* [Input data]:
-=-=-

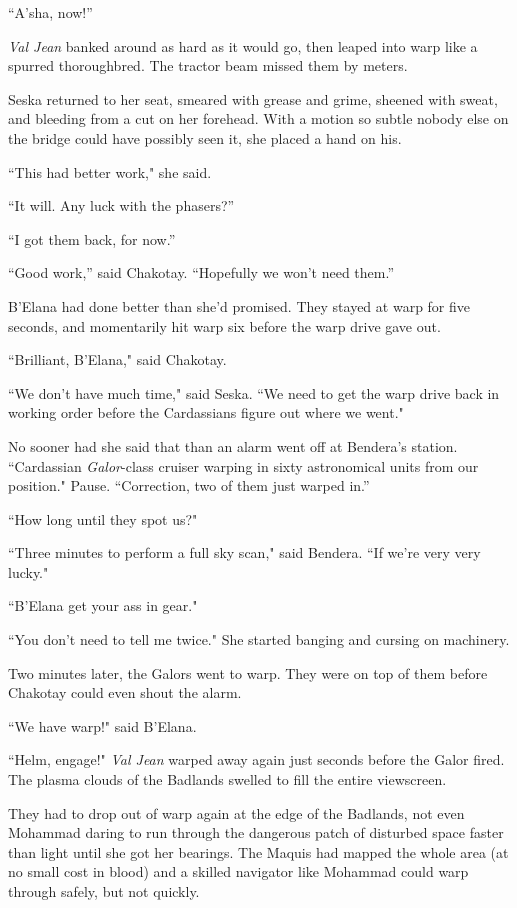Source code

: \documentclass[twoside,letterpaper,12pt]{memoir}
\begin{document}
``A'sha, now!''

\textit{Val Jean} banked around as hard as it would go, then leaped into warp like a spurred thoroughbred. The tractor beam missed them by meters.

Seska returned to her seat, smeared with grease and grime, sheened with sweat, and bleeding from a cut on her forehead. With a motion so subtle nobody else on the bridge could have possibly seen it, she placed a hand on his.

``This had better work," she said.

``It will. Any luck with the phasers?''

``I got them back, for now.''

``Good work,'' said Chakotay. ``Hopefully we won't need them.''

B'Elana had done better than she'd promised. They stayed at warp for five seconds, and momentarily hit warp six before the warp drive gave out.

``Brilliant, B'Elana," said Chakotay.

``We don't have much time," said Seska. ``We need to get the warp drive back in working order before the Cardassians figure out where we went."

No sooner had she said that than an alarm went off at Bendera's station. ``Cardassian \textit{Galor}-class cruiser warping in sixty astronomical units from our position." Pause. ``Correction, two of them just warped in.''

``How long until they spot us?"

``Three minutes to perform a full sky scan," said Bendera. ``If we're very very lucky."

``B'Elana get your ass in gear."

``You don't need to tell me twice." She started banging and cursing on machinery.

Two minutes later, the Galors went to warp. They were on top of them before Chakotay could even shout the alarm.

``We have warp!" said B'Elana.

``Helm, engage!" \textit{Val Jean} warped away again just seconds before the Galor fired. The plasma clouds of the Badlands swelled to fill the entire viewscreen.

They had to drop out of warp again at the edge of the Badlands, not even Mohammad daring to run through the dangerous patch of disturbed space faster than light until she got her bearings. The Maquis had mapped the whole area (at no small cost in blood) and a skilled navigator like Mohammad could warp through safely, but not quickly.
\end{document}
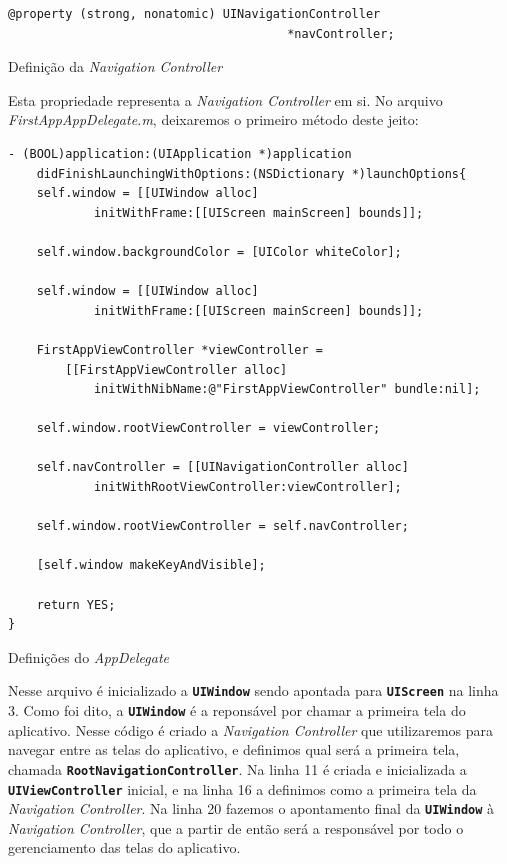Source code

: \documentclass[a4paper,12pt,brazil,doubleside]{book}
\begin{document}
\begin{singlespace}
\begin{listing}
\begin{verbatim}
@property (strong, nonatomic) UINavigationController
									   *navController;
\end{verbatim}
\caption{Definição da \emph{Navigation Controller}}
\end{listing}


Esta propriedade representa a \emph{Navigation Controller} em si. No arquivo \emph{FirstAppAppDelegate.m}, deixaremos o primeiro método deste jeito:

\begin{listing}[H]
\begin{verbatim}
- (BOOL)application:(UIApplication *)application 
	didFinishLaunchingWithOptions:(NSDictionary *)launchOptions{
    self.window = [[UIWindow alloc] 
    		initWithFrame:[[UIScreen mainScreen] bounds]];

    self.window.backgroundColor = [UIColor whiteColor];
    
    self.window = [[UIWindow alloc] 
    		initWithFrame:[[UIScreen mainScreen] bounds]];
    
    FirstAppViewController *viewController =
    	[[FirstAppViewController alloc] 
    		initWithNibName:@"FirstAppViewController" bundle:nil];
    
    self.window.rootViewController = viewController;

    self.navController = [[UINavigationController alloc] 
    		initWithRootViewController:viewController];
    
    self.window.rootViewController = self.navController;
    
    [self.window makeKeyAndVisible];
    
    return YES;
}
\end{verbatim}
\caption{Definições do \emph{AppDelegate}}
\end{listing}


Nesse arquivo é inicializado a \texttt{\textbf{UIWindow}} sendo apontada para \texttt{\textbf{UIScreen}} na linha 3. Como foi dito, a \texttt{\textbf{UIWindow}} é a reponsável por chamar a primeira tela do aplicativo. Nesse código é criado a \emph{Navigation Controller} que utilizaremos para navegar entre as telas do aplicativo, e definimos qual será a primeira tela, chamada \texttt{\textbf{RootNavigationController}}. Na linha 11 é criada e inicializada a \texttt{\textbf{UIViewController}} inicial, e na linha 16 a definimos como a primeira tela da \emph{Navigation Controller}. Na linha 20 fazemos o apontamento final da \texttt{\textbf{UIWindow}} à \emph{Navigation Controller}, que a partir de então será a responsável por todo o gerenciamento das telas do aplicativo.


\end{singlespace}
\end{document}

-=-=-

* [Problem]: In the copy, include every line of the records exactly and none of the images.

* [Output for this task]:
Source code

: \documentclass[twoside,letterpaper,12pt]{memoir}
\begin{document}
``A'sha, now!''

\textit{Val Jean} banked around as hard as it would go, then leaped into warp like a spurred thoroughbred. The tractor beam missed them by meters.

Seska returned to her seat, smeared with grease and grime, sheened with sweat, and bleeding from a cut on her forehead. With a motion so subtle nobody else on the bridge could have possibly seen it, she placed a hand on his.

``This had better work," she said.

``It will. Any luck with the phasers?''

``I got them back, for now.''

``Good work,'' said Chakotay. ``Hopefully we won't need them.''

B'Elana had done better than she'd promised. They stayed at warp for five seconds, and momentarily hit warp six before the warp drive gave out.

``Brilliant, B'Elana," said Chakotay.

``We don't have much time," said Seska. ``We need to get the warp drive back in working order before the Cardassians figure out where we went."

No sooner had she said that than an alarm went off at Bendera's station. ``Cardassian \textit{Galor}-class cruiser warping in sixty astronomical units from our position." Pause. ``Correction, two of them just warped in.''

``How long until they spot us?"

``Three minutes to perform a full sky scan," said Bendera. ``If we're very very lucky."

``B'Elana get your ass in gear."

``You don't need to tell me twice." She started banging and cursing on machinery.

Two minutes later, the Galors went to warp. They were on top of them before Chakotay could even shout the alarm.

``We have warp!" said B'Elana.

``Helm, engage!" \textit{Val Jean} warped away again just seconds before the Galor fired. The plasma clouds of the Badlands swelled to fill the entire viewscreen.

They had to drop out of warp again at the edge of the Badlands, not even Mohammad daring to run through the dangerous patch of disturbed space faster than light until she got her bearings. The Maquis had mapped the whole area (at no small cost in blood) and a skilled navigator like Mohammad could warp through safely, but not quickly.
\end{document}
Source code

: \documentclass[a4paper,12pt,brazil,doubleside]{book}
\begin{document}
\begin{singlespace}
\begin{listing}
\begin{verbatim}
@property (strong, nonatomic) UINavigationController
									   *navController;
\end{verbatim}
\caption{Definição da \emph{Navigation Controller}}
\end{listing}


Esta propriedade representa a \emph{Navigation Controller} em si. No arquivo \emph{FirstAppAppDelegate.m}, deixaremos o primeiro método deste jeito:

\begin{listing}[H]
\begin{verbatim}
- (BOOL)application:(UIApplication *)application 
	didFinishLaunchingWithOptions:(NSDictionary *)launchOptions{
    self.window = [[UIWindow alloc] 
    		initWithFrame:[[UIScreen mainScreen] bounds]];

    self.window.backgroundColor = [UIColor whiteColor];
    
    self.window = [[UIWindow alloc] 
    		initWithFrame:[[UIScreen mainScreen] bounds]];
    
    FirstAppViewController *viewController =
    	[[FirstAppViewController alloc] 
    		initWithNibName:@"FirstAppViewController" bundle:nil];
    
    self.window.rootViewController = viewController;

    self.navController = [[UINavigationController alloc] 
    		initWithRootViewController:viewController];
    
    self.window.rootViewController = self.navController;
    
    [self.window makeKeyAndVisible];
    
    return YES;
}
\end{verbatim}
\caption{Definições do \emph{AppDelegate}}
\end{listing}


Nesse arquivo é inicializado a \texttt{\textbf{UIWindow}} sendo apontada para \texttt{\textbf{UIScreen}} na linha 3. Como foi dito, a \texttt{\textbf{UIWindow}} é a reponsável por chamar a primeira tela do aplicativo. Nesse código é criado a \emph{Navigation Controller} que utilizaremos para navegar entre as telas do aplicativo, e definimos qual será a primeira tela, chamada \texttt{\textbf{RootNavigationController}}. Na linha 11 é criada e inicializada a \texttt{\textbf{UIViewController}} inicial, e na linha 16 a definimos como a primeira tela da \emph{Navigation Controller}. Na linha 20 fazemos o apontamento final da \texttt{\textbf{UIWindow}} à \emph{Navigation Controller}, que a partir de então será a responsável por todo o gerenciamento das telas do aplicativo.


\end{singlespace}
\end{document}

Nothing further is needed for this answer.